I'm not offended by all the dumb blonde jokes because I know I'm not dumb...and I also know that I'm not blonde.
- Dolly Parton

You see a lot of smart guys with dumb women, but you hardly ever see a smart woman with a dumb guy.
- Erica Jong

I figure that if the children are alive when I get home, I've done my job.
- Roseanne

My husband and I are either going to buy a dog or have a child. We can't decide whether to ruin our carpet or ruin our lives.
- Rita Rudner

This guy says, "I'm perfect for you, 'cause I'm a cross between a macho and a sensitive man." I said, "Oh, a gay trucker?"
- Judy Tenuta

He tricked me into marrying him.
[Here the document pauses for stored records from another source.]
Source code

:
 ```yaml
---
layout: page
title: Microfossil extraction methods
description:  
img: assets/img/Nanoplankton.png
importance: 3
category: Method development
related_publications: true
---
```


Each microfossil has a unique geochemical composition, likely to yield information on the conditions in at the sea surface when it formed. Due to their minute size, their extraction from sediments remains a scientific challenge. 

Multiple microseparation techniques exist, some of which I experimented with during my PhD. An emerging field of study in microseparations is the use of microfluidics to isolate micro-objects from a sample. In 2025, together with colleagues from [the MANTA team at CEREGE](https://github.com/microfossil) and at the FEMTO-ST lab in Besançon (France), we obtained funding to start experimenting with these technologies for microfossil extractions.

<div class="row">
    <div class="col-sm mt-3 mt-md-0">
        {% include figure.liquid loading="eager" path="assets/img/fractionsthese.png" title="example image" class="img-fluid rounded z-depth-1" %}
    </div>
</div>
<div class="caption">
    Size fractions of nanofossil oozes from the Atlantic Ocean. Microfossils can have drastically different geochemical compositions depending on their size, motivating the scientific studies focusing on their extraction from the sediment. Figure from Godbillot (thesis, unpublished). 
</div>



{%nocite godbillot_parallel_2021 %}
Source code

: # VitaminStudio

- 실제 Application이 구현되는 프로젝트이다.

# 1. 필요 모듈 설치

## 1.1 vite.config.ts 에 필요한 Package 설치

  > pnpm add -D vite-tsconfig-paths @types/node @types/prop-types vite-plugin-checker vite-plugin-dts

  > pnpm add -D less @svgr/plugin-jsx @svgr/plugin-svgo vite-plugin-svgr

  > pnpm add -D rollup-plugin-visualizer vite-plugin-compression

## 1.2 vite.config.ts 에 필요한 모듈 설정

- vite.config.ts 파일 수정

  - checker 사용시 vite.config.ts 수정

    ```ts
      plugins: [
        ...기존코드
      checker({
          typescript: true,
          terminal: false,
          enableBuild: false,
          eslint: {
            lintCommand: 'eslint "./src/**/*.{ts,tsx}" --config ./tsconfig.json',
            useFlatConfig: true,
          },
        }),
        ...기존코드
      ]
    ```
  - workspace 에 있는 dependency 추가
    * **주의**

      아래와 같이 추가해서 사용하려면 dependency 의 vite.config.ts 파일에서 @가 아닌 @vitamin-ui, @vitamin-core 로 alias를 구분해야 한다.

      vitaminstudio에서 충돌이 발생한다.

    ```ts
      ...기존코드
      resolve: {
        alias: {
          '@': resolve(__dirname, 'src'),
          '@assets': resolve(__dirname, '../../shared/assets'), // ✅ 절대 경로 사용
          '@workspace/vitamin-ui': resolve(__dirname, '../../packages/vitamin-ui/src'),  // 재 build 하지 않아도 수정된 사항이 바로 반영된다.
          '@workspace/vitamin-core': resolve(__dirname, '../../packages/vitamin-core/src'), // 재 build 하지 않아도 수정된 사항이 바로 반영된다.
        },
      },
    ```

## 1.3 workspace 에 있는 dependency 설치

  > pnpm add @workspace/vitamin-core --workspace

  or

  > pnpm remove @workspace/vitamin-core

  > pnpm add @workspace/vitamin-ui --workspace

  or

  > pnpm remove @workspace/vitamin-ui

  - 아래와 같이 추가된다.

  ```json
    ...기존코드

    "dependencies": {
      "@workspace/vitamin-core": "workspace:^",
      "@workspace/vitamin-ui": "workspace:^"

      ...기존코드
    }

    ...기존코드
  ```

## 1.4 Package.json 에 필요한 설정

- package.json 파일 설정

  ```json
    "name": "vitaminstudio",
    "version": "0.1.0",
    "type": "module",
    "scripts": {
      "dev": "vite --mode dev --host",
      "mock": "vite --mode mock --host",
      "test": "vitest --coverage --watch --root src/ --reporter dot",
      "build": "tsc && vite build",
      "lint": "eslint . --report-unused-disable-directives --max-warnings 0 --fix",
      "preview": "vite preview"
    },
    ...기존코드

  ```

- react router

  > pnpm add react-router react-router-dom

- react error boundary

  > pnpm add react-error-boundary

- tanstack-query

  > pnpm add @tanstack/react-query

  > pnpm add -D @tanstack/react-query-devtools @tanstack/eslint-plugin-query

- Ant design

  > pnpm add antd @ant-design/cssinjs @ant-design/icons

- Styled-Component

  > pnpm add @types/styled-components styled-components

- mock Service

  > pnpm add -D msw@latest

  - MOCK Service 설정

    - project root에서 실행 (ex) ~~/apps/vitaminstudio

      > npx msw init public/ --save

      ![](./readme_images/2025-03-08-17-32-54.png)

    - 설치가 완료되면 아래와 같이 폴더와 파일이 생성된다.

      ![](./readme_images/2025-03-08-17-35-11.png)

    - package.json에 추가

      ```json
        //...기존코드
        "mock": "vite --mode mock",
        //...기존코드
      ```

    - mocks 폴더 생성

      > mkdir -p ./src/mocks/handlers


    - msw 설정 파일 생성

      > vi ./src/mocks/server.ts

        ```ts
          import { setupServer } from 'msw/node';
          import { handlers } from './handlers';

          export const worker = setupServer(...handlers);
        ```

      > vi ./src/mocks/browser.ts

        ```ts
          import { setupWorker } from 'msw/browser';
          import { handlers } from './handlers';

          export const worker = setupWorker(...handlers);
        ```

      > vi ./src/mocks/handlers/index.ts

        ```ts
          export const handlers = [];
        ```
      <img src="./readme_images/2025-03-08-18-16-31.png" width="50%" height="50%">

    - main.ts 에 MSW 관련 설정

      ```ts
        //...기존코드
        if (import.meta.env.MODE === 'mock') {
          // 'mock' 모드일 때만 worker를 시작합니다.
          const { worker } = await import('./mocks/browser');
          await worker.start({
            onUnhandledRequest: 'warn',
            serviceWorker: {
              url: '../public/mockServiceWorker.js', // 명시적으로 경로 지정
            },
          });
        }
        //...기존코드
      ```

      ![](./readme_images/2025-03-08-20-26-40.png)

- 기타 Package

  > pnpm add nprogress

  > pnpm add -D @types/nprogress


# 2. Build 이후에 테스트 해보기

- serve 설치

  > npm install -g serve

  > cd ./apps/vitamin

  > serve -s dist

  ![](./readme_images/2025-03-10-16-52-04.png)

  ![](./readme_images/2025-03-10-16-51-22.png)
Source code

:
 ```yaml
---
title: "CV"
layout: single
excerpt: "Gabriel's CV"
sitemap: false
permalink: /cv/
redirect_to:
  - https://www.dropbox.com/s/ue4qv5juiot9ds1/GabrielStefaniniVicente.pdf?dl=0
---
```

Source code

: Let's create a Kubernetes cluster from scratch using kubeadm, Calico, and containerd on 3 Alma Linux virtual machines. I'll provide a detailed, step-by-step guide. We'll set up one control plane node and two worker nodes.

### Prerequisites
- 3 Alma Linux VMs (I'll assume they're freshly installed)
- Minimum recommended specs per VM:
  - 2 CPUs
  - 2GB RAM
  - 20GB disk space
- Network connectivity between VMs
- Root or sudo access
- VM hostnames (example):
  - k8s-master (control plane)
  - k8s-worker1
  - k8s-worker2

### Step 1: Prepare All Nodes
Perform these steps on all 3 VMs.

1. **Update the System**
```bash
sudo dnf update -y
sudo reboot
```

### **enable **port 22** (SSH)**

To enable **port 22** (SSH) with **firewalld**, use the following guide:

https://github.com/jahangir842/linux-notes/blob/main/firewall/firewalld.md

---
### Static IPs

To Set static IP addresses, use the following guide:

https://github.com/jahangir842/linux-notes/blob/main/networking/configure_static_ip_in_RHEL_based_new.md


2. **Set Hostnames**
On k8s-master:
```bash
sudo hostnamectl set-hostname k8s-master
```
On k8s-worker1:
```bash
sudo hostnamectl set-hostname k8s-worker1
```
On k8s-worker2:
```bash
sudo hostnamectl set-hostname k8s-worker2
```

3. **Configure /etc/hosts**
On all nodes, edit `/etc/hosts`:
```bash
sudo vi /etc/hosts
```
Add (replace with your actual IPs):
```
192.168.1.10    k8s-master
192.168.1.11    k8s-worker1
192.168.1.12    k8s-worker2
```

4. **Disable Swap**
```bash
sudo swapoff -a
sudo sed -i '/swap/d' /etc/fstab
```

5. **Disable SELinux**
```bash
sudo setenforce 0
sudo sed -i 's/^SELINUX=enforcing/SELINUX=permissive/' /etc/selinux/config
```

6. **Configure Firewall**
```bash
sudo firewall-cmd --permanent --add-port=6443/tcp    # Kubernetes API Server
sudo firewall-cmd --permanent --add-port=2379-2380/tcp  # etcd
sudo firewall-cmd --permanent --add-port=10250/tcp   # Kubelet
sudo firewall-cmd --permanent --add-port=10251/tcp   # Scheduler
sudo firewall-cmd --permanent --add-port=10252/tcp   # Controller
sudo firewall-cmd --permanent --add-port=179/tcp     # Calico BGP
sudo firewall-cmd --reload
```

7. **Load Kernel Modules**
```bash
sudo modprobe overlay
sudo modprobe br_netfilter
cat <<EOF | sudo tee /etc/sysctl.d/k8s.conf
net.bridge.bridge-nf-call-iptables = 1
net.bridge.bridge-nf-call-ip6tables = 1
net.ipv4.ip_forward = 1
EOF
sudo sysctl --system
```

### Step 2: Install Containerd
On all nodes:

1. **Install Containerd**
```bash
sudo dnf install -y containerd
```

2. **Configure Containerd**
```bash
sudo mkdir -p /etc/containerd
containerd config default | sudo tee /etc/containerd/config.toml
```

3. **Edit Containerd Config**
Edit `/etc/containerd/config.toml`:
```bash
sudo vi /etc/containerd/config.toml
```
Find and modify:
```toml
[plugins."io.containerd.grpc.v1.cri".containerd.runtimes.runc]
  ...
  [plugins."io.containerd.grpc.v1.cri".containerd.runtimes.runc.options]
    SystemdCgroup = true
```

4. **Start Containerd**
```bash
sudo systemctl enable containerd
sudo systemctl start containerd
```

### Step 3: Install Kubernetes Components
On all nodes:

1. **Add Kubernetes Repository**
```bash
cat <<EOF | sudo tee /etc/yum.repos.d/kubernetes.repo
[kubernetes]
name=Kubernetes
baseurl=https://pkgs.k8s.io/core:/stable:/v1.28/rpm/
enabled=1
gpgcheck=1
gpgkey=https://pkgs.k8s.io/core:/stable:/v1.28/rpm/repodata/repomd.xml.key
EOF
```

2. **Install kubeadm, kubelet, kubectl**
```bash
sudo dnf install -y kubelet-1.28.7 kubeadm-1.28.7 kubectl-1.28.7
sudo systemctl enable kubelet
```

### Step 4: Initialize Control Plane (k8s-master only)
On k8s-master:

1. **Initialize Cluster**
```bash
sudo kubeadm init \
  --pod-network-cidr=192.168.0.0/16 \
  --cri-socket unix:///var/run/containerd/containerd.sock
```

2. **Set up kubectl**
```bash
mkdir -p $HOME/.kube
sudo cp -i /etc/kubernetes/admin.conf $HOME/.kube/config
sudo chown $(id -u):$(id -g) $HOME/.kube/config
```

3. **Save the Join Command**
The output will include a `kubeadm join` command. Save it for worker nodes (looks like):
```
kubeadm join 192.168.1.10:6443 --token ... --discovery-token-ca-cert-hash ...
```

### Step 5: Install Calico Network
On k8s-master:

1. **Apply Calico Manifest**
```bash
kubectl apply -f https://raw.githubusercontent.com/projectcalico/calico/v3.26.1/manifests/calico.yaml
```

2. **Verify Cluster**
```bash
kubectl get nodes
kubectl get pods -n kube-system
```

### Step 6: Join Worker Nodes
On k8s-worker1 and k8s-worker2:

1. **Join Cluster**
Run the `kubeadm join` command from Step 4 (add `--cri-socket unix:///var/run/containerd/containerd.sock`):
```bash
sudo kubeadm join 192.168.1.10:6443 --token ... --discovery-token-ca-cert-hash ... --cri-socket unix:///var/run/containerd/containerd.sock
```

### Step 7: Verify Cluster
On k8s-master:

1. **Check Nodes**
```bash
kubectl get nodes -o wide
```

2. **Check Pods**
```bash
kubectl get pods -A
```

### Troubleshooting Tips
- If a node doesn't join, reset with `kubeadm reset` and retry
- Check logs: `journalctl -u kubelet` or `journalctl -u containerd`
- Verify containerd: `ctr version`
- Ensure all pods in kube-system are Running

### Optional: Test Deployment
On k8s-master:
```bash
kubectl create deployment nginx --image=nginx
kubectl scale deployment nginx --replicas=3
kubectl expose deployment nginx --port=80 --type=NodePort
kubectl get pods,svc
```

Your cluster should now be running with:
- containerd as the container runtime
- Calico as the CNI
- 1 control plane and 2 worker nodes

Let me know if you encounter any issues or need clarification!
He told me he was pregnant.
- Carol Leifer

I've been on so many blind dates, I should get a free dog.
- Wendy Liebman

Never lend your car to anyone to whom you have given birth.
- Erma Bombeck

If high heels were so wonderful, men would be wearing them.
- Sue Grafton

I'm not going to vacuum 'til Sears makes one you can ride on.
- Roseanne

I would love to speak a foreign language, but I can't. So I grew hair under my arms instead.
- Sue Kolinsky

I think--therefore I'm single.
- Lizz Winstead

When women are depressed they either eat or go shopping. Men invade another country.
- Elayne Boosler

I base most of my fashion taste on what doesn't itch.
- Gilda Radner

Behind every successful man is a surprised woman.
- Maryon Pearson

Our struggle today is not to have a female Einstein get appointed as an assistant professor. It is for a woman schlemiel to get as quickly promoted as a male schlemiel.
- Bella Abzug

In politics, if you want anything said, ask a man; if you want anything done, ask a woman.
- Margaret Thatcher

I have yet to hear a man ask for advice on how to combine marriage and a career.
- Gloria Steinem

Some of us are becoming the men we wanted to marry.
- Gloria Steinem

Sometimes I wonder if men and women really suit each other. Perhaps they should live next door and just visit now and then.
- Katharine Hepburn

I never married because there was no need. I have three pets at home which answer the same purpose as a husband. I have a dog which growls every morning, a parrot which swears all afternoon and a cat that comes home late at night.
- Marie Corelli

If men can run the world, why can't they stop wearing neckties? How intelligent is it to start the day by tying a little noose around your neck?
- Linda Ellerbee

I am a marvelous housekeeper. Every time I leave a man I keep his house.